俳優クォン・サンウにとって「キロギ父」という言葉は、特別な説明を必要としない日常になった。アメリカと韓国を行き来し、家族と離れて暮らす中でも、彼は結婚18年目の安定感を淡々と語る。
7日に放送されるtvNの番組「ユ・クイズ・オン・ザ・ブロック」に出演したクォン・サンウは、以前よりも余裕のある姿を見せた。長距離生活の苦労よりも、その中で自然に築かれた夫婦のリズムについて語る。彼は「妻とケンカすることがない」と断言し、長年続く関係の秘訣を明かした。
彼が挙げたキーワードは「違うかも」と「とにかく」。正しさを争うよりも、受け流す姿勢が、離れて過ごす時間を支えてきたという。一緒にいなくても関係が続く理由は、距離ではなく言葉の温度にあると語った。

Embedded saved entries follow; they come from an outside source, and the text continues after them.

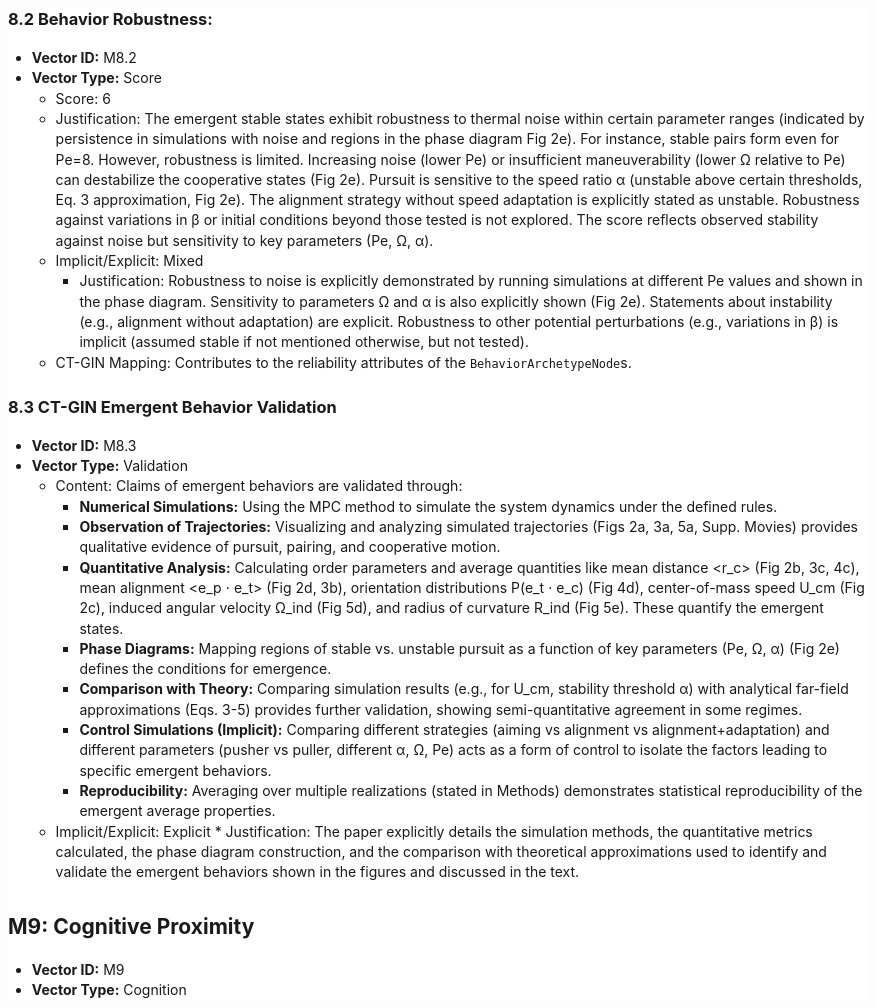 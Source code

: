 ### **8.2 Behavior Robustness:**

*   **Vector ID:** M8.2
*   **Vector Type:** Score
    *   Score: 6
    *   Justification: The emergent stable states exhibit robustness to thermal noise within certain parameter ranges (indicated by persistence in simulations with noise and regions in the phase diagram Fig 2e). For instance, stable pairs form even for Pe=8. However, robustness is limited. Increasing noise (lower Pe) or insufficient maneuverability (lower Ω relative to Pe) can destabilize the cooperative states (Fig 2e). Pursuit is sensitive to the speed ratio α (unstable above certain thresholds, Eq. 3 approximation, Fig 2e). The alignment strategy without speed adaptation is explicitly stated as unstable. Robustness against variations in β or initial conditions beyond those tested is not explored. The score reflects observed stability against noise but sensitivity to key parameters (Pe, Ω, α).
    *   Implicit/Explicit: Mixed
        *  Justification: Robustness to noise is explicitly demonstrated by running simulations at different Pe values and shown in the phase diagram. Sensitivity to parameters Ω and α is also explicitly shown (Fig 2e). Statements about instability (e.g., alignment without adaptation) are explicit. Robustness to other potential perturbations (e.g., variations in β) is implicit (assumed stable if not mentioned otherwise, but not tested).
    *   CT-GIN Mapping: Contributes to the reliability attributes of the `BehaviorArchetypeNode`s.

### **8.3 CT-GIN Emergent Behavior Validation**

*    **Vector ID:** M8.3
*    **Vector Type:** Validation
     *  Content: Claims of emergent behaviors are validated through:
        *   **Numerical Simulations:** Using the MPC method to simulate the system dynamics under the defined rules.
        *   **Observation of Trajectories:** Visualizing and analyzing simulated trajectories (Figs 2a, 3a, 5a, Supp. Movies) provides qualitative evidence of pursuit, pairing, and cooperative motion.
        *   **Quantitative Analysis:** Calculating order parameters and average quantities like mean distance <r_c> (Fig 2b, 3c, 4c), mean alignment <e_p ⋅ e_t> (Fig 2d, 3b), orientation distributions P(e_t ⋅ e_c) (Fig 4d), center-of-mass speed U_cm (Fig 2c), induced angular velocity Ω_ind (Fig 5d), and radius of curvature R_ind (Fig 5e). These quantify the emergent states.
        *   **Phase Diagrams:** Mapping regions of stable vs. unstable pursuit as a function of key parameters (Pe, Ω, α) (Fig 2e) defines the conditions for emergence.
        *   **Comparison with Theory:** Comparing simulation results (e.g., for U_cm, stability threshold α) with analytical far-field approximations (Eqs. 3-5) provides further validation, showing semi-quantitative agreement in some regimes.
        *   **Control Simulations (Implicit):** Comparing different strategies (aiming vs alignment vs alignment+adaptation) and different parameters (pusher vs puller, different α, Ω, Pe) acts as a form of control to isolate the factors leading to specific emergent behaviors.
        *   **Reproducibility:** Averaging over multiple realizations (stated in Methods) demonstrates statistical reproducibility of the emergent average properties.
     *   Implicit/Explicit: Explicit
    *   Justification: The paper explicitly details the simulation methods, the quantitative metrics calculated, the phase diagram construction, and the comparison with theoretical approximations used to identify and validate the emergent behaviors shown in the figures and discussed in the text.

## M9: Cognitive Proximity
*   **Vector ID:** M9
*   **Vector Type:** Cognition
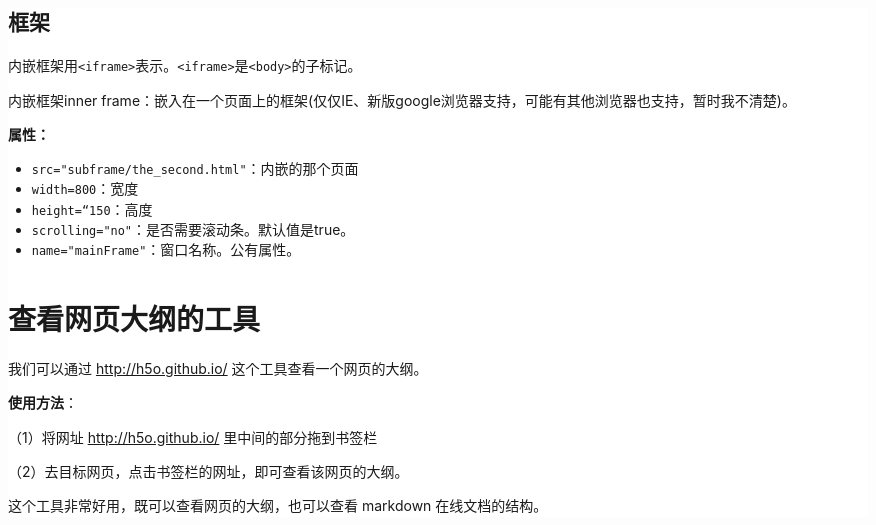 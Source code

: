## 框架

内嵌框架用`<iframe>`表示。`<iframe>`是`<body>`的子标记。

内嵌框架inner frame：嵌入在一个页面上的框架(仅仅IE、新版google浏览器支持，可能有其他浏览器也支持，暂时我不清楚)。

**属性：**

- `src="subframe/the_second.html"`：内嵌的那个页面
- `width=800`：宽度
- `height=“150`：高度
- `scrolling="no"`：是否需要滚动条。默认值是true。
- `name="mainFrame"`：窗口名称。公有属性。

# 查看网页大纲的工具

我们可以通过 http://h5o.github.io/ 这个工具查看一个网页的大纲。

**使用方法**：

（1）将网址 http://h5o.github.io/ 里中间的部分拖到书签栏

（2）去目标网页，点击书签栏的网址，即可查看该网页的大纲。

这个工具非常好用，既可以查看网页的大纲，也可以查看 markdown 在线文档的结构。

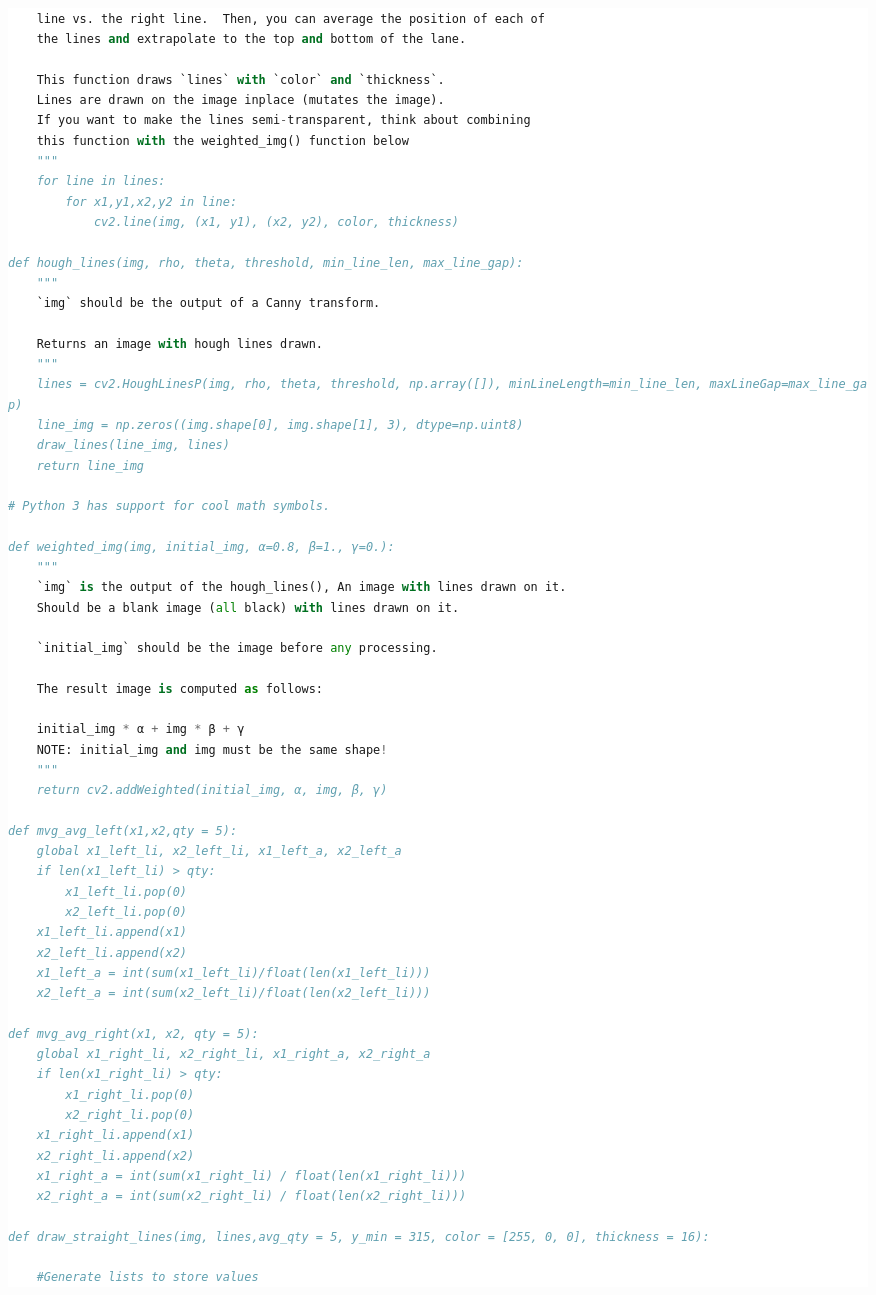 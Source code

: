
 ```python
    line vs. the right line.  Then, you can average the position of each of 
    the lines and extrapolate to the top and bottom of the lane.
    
    This function draws `lines` with `color` and `thickness`.    
    Lines are drawn on the image inplace (mutates the image).
    If you want to make the lines semi-transparent, think about combining
    this function with the weighted_img() function below
    """
    for line in lines:
        for x1,y1,x2,y2 in line:
            cv2.line(img, (x1, y1), (x2, y2), color, thickness)

def hough_lines(img, rho, theta, threshold, min_line_len, max_line_gap):
    """
    `img` should be the output of a Canny transform.
        
    Returns an image with hough lines drawn.
    """
    lines = cv2.HoughLinesP(img, rho, theta, threshold, np.array([]), minLineLength=min_line_len, maxLineGap=max_line_gap)
    line_img = np.zeros((img.shape[0], img.shape[1], 3), dtype=np.uint8)
    draw_lines(line_img, lines)
    return line_img

# Python 3 has support for cool math symbols.

def weighted_img(img, initial_img, α=0.8, β=1., γ=0.):
    """
    `img` is the output of the hough_lines(), An image with lines drawn on it.
    Should be a blank image (all black) with lines drawn on it.
    
    `initial_img` should be the image before any processing.
    
    The result image is computed as follows:
    
    initial_img * α + img * β + γ
    NOTE: initial_img and img must be the same shape!
    """
    return cv2.addWeighted(initial_img, α, img, β, γ)

def mvg_avg_left(x1,x2,qty = 5):
    global x1_left_li, x2_left_li, x1_left_a, x2_left_a
    if len(x1_left_li) > qty:
        x1_left_li.pop(0)
        x2_left_li.pop(0)
    x1_left_li.append(x1)
    x2_left_li.append(x2)
    x1_left_a = int(sum(x1_left_li)/float(len(x1_left_li))) 
    x2_left_a = int(sum(x2_left_li)/float(len(x2_left_li))) 

def mvg_avg_right(x1, x2, qty = 5):
    global x1_right_li, x2_right_li, x1_right_a, x2_right_a
    if len(x1_right_li) > qty:
        x1_right_li.pop(0)
        x2_right_li.pop(0)
    x1_right_li.append(x1)
    x2_right_li.append(x2)
    x1_right_a = int(sum(x1_right_li) / float(len(x1_right_li)))
    x2_right_a = int(sum(x2_right_li) / float(len(x2_right_li)))
    
def draw_straight_lines(img, lines,avg_qty = 5, y_min = 315, color = [255, 0, 0], thickness = 16):
    
    #Generate lists to store values
```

現在、家族はアメリカに滞在し、クォン・サンウは韓国で活動を続けている。孤独や犠牲として語られがちなキロギ生活を、彼は人生の一つの段階として受け止めている。争わない夫婦、感情を溜め込まない関係は、物理的な距離の前でも揺らがなかった。
番組では俳優としての歩みも振り返る。強制入隊後にモデルを経て俳優としてデビューした過去、デビュー25周年を迎えた今も「作品をするたびに崖っぷちに立っている気分だ」という告白は、家庭と仕事を同時に背負う現在を映し出す。
2008年に女優ソン・テヨンと結婚し、1男1女を育てるクォン・サンウ。彼の結婚生活は派手なエピソードより、離れていても成立する日常の合意に近い。キロギ父としての生活は、その選択の延長線上にある。